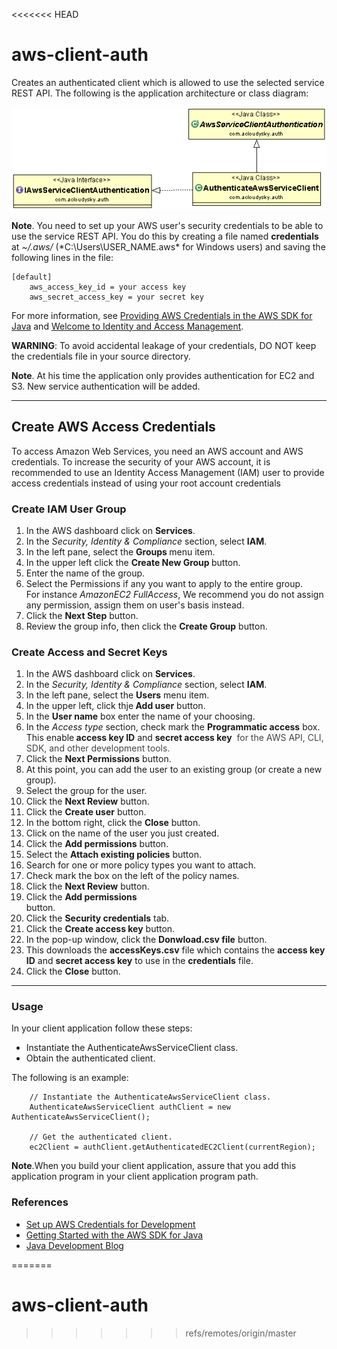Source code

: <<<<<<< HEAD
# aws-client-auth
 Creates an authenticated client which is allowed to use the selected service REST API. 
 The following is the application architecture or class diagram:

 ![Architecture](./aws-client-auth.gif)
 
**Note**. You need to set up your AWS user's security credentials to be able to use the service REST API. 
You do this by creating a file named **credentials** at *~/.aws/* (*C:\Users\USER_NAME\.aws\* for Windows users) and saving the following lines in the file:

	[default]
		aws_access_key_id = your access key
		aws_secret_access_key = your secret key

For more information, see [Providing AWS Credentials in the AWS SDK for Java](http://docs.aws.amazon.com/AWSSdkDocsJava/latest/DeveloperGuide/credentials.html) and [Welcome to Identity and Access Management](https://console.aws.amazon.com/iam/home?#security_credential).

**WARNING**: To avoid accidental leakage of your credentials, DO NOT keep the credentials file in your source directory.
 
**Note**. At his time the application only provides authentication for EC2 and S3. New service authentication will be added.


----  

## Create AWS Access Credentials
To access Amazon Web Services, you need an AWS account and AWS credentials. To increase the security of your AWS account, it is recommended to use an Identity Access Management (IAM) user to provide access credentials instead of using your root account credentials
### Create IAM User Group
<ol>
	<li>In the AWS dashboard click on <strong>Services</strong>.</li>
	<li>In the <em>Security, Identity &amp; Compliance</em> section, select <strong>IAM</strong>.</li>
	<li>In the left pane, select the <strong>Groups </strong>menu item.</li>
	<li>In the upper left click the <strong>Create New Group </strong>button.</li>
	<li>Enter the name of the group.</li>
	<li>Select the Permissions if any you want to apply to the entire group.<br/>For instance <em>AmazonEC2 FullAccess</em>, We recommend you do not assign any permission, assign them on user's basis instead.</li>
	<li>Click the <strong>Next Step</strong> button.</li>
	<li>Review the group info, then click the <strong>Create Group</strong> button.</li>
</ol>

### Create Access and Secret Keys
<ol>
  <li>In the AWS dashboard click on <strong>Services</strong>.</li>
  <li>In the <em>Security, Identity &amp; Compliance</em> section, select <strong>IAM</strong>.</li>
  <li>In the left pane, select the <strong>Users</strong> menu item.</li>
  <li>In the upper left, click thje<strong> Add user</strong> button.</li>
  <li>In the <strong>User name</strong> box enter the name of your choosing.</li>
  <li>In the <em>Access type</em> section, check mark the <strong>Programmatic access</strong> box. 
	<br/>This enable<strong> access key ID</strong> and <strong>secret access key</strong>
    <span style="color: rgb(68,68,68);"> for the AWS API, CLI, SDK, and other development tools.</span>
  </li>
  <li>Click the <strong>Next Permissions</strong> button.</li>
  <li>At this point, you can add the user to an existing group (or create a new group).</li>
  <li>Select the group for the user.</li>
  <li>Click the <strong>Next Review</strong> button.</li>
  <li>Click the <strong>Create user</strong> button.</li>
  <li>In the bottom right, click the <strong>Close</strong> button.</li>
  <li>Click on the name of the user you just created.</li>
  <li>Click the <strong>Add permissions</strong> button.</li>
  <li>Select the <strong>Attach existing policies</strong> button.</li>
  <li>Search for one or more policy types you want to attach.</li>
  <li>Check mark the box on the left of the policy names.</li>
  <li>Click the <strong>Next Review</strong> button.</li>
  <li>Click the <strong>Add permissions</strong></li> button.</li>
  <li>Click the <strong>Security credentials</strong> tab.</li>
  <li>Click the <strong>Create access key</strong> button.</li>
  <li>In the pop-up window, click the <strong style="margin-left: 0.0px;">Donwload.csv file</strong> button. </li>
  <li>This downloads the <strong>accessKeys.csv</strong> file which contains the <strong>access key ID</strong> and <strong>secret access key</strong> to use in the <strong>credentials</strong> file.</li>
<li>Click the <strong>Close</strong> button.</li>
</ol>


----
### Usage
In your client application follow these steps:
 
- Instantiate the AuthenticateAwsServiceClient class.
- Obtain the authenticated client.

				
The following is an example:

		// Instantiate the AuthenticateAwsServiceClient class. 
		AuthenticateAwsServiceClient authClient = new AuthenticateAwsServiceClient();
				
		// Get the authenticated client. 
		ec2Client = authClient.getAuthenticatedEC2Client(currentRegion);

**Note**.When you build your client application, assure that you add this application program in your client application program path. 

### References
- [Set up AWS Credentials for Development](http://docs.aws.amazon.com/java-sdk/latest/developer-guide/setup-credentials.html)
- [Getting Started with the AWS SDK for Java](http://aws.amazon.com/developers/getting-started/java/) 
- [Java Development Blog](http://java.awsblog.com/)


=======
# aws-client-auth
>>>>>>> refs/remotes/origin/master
* * *
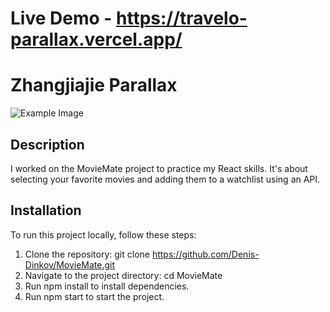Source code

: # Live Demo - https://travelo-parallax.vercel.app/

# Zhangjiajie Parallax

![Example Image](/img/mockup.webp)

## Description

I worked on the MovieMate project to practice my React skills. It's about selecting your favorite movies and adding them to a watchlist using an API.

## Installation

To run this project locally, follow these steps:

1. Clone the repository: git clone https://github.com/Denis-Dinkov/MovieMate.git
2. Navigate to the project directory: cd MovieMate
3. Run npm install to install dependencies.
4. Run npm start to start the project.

What is needed: Across the records above, count the lines holding "want" and write down only that count.

Response below: 2